>>>>

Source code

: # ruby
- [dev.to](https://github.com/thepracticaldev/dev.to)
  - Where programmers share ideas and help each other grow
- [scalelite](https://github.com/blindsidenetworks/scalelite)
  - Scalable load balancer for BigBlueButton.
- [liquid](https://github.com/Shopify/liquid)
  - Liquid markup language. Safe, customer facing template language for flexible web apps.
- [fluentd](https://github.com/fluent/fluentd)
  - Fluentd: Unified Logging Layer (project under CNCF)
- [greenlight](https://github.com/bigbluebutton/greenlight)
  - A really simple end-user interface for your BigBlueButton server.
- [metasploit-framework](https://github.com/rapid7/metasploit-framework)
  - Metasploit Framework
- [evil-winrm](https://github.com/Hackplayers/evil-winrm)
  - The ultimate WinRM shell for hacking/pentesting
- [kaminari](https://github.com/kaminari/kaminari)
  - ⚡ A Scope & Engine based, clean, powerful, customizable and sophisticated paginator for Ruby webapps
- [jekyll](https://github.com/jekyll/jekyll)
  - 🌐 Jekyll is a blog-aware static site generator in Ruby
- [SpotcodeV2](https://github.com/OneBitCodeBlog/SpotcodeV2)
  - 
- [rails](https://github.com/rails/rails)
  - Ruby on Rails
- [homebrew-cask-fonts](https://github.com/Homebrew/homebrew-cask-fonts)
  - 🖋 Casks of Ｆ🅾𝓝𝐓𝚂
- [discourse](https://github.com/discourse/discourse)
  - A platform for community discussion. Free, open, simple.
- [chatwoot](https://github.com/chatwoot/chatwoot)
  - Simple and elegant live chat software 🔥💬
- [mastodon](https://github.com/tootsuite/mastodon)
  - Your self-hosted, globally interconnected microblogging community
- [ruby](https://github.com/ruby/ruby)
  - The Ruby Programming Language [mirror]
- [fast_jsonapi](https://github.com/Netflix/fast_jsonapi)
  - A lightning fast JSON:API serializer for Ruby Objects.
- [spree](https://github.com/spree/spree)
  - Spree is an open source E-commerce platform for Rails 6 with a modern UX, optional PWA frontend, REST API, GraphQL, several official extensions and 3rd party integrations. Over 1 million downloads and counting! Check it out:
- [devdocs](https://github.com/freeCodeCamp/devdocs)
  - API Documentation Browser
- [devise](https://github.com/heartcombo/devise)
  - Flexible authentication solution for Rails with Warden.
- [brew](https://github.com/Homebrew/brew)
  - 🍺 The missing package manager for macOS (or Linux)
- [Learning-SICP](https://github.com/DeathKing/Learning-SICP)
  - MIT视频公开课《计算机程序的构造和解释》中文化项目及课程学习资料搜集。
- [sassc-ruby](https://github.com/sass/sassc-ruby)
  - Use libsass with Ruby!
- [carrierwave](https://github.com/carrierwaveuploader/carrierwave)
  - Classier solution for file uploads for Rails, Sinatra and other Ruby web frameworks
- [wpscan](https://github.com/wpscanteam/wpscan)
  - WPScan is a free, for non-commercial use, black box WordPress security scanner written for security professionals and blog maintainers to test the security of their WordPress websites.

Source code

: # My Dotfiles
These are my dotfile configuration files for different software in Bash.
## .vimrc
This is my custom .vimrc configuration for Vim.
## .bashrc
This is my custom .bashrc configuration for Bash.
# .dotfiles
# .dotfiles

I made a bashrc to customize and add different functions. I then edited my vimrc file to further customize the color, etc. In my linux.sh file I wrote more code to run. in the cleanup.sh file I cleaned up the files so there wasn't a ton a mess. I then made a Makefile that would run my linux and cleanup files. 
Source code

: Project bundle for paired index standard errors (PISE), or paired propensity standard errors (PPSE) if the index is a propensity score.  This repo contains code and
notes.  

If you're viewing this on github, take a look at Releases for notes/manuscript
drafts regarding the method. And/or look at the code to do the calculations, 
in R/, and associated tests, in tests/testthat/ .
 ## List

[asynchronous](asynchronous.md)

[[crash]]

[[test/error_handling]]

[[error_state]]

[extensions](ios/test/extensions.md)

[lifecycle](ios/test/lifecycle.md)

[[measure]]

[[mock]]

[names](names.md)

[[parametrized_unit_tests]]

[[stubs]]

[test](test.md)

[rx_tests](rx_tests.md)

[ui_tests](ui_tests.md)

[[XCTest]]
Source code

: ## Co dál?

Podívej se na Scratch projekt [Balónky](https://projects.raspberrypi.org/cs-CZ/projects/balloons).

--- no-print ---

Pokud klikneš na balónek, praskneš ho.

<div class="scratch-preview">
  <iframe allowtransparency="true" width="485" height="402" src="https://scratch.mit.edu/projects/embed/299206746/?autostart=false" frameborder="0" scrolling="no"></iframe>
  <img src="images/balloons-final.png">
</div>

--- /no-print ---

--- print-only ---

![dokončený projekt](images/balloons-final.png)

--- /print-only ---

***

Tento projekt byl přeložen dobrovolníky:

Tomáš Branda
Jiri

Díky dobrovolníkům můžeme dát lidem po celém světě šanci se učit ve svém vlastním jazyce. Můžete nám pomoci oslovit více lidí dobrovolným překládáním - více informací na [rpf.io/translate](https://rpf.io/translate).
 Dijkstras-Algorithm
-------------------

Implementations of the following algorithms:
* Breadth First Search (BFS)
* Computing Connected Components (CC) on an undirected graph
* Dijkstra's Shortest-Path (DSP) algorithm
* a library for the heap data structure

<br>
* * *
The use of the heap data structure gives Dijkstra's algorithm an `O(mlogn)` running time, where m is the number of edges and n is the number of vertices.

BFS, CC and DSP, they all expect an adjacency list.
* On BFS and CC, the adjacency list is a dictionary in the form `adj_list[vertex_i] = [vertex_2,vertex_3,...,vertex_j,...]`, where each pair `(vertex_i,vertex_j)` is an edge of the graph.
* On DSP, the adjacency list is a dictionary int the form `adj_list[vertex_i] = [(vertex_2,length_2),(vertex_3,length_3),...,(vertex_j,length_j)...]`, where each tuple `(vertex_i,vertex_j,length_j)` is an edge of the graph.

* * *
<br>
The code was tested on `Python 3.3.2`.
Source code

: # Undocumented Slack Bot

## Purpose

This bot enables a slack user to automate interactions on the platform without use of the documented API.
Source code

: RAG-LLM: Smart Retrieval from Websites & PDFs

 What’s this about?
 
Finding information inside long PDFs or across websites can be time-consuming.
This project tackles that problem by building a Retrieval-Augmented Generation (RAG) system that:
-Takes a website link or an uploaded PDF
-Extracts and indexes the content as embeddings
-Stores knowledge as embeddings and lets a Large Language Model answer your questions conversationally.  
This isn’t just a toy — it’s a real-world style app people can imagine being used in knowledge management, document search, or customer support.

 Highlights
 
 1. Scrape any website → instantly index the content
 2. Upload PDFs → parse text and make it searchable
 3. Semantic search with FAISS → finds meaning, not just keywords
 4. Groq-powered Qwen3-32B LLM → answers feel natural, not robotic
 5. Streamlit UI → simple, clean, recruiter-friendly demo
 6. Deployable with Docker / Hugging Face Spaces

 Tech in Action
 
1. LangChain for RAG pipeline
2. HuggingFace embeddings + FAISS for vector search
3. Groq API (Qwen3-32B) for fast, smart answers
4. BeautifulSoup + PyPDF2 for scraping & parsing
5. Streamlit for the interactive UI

<<<<

§ **Assigned task**
Please print the lines from the start of the records up to and including the line with "- [kaminari](https://github.com/kaminari/kaminari)", copying each one exactly and leaving out the rest.

§ **Problem solution**
Source code

: # ruby
- [dev.to](https://github.com/thepracticaldev/dev.to)
  - Where programmers share ideas and help each other grow
- [scalelite](https://github.com/blindsidenetworks/scalelite)
  - Scalable load balancer for BigBlueButton.
- [liquid](https://github.com/Shopify/liquid)
  - Liquid markup language. Safe, customer facing template language for flexible web apps.
- [fluentd](https://github.com/fluent/fluentd)
  - Fluentd: Unified Logging Layer (project under CNCF)
- [greenlight](https://github.com/bigbluebutton/greenlight)
  - A really simple end-user interface for your BigBlueButton server.
- [metasploit-framework](https://github.com/rapid7/metasploit-framework)
  - Metasploit Framework
- [evil-winrm](https://github.com/Hackplayers/evil-winrm)
  - The ultimate WinRM shell for hacking/pentesting
- [kaminari](https://github.com/kaminari/kaminari)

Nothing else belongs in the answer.